- **Directions for this task**
If a line in the data holds the string "pipeline", list it.

═══ Supplied data ═══

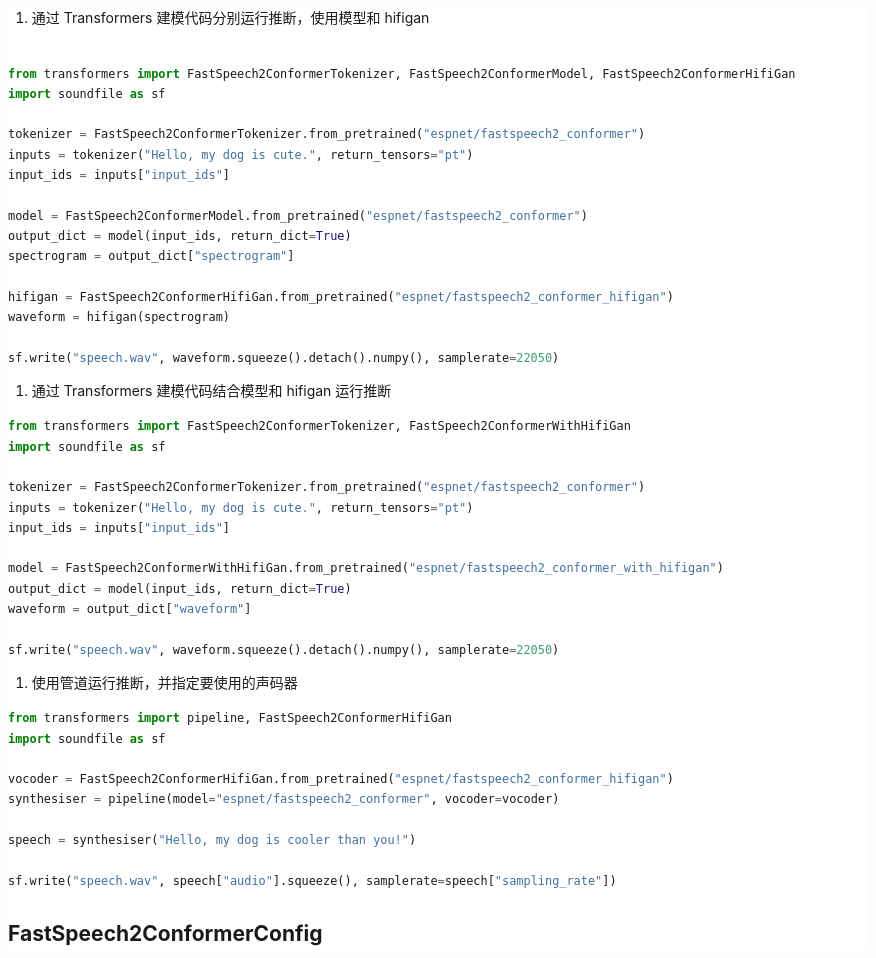 1.  通过 Transformers 建模代码分别运行推断，使用模型和 hifigan

```py

from transformers import FastSpeech2ConformerTokenizer, FastSpeech2ConformerModel, FastSpeech2ConformerHifiGan
import soundfile as sf

tokenizer = FastSpeech2ConformerTokenizer.from_pretrained("espnet/fastspeech2_conformer")
inputs = tokenizer("Hello, my dog is cute.", return_tensors="pt")
input_ids = inputs["input_ids"]

model = FastSpeech2ConformerModel.from_pretrained("espnet/fastspeech2_conformer")
output_dict = model(input_ids, return_dict=True)
spectrogram = output_dict["spectrogram"]

hifigan = FastSpeech2ConformerHifiGan.from_pretrained("espnet/fastspeech2_conformer_hifigan")
waveform = hifigan(spectrogram)

sf.write("speech.wav", waveform.squeeze().detach().numpy(), samplerate=22050)
```

1.  通过 Transformers 建模代码结合模型和 hifigan 运行推断

```py
from transformers import FastSpeech2ConformerTokenizer, FastSpeech2ConformerWithHifiGan
import soundfile as sf

tokenizer = FastSpeech2ConformerTokenizer.from_pretrained("espnet/fastspeech2_conformer")
inputs = tokenizer("Hello, my dog is cute.", return_tensors="pt")
input_ids = inputs["input_ids"]

model = FastSpeech2ConformerWithHifiGan.from_pretrained("espnet/fastspeech2_conformer_with_hifigan")
output_dict = model(input_ids, return_dict=True)
waveform = output_dict["waveform"]

sf.write("speech.wav", waveform.squeeze().detach().numpy(), samplerate=22050)
```

1.  使用管道运行推断，并指定要使用的声码器

```py
from transformers import pipeline, FastSpeech2ConformerHifiGan
import soundfile as sf

vocoder = FastSpeech2ConformerHifiGan.from_pretrained("espnet/fastspeech2_conformer_hifigan")
synthesiser = pipeline(model="espnet/fastspeech2_conformer", vocoder=vocoder)

speech = synthesiser("Hello, my dog is cooler than you!")

sf.write("speech.wav", speech["audio"].squeeze(), samplerate=speech["sampling_rate"])
```

## FastSpeech2ConformerConfig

═══

- **Written answer**
from transformers import pipeline, FastSpeech2ConformerHifiGan
synthesiser = pipeline(model="espnet/fastspeech2_conformer", vocoder=vocoder)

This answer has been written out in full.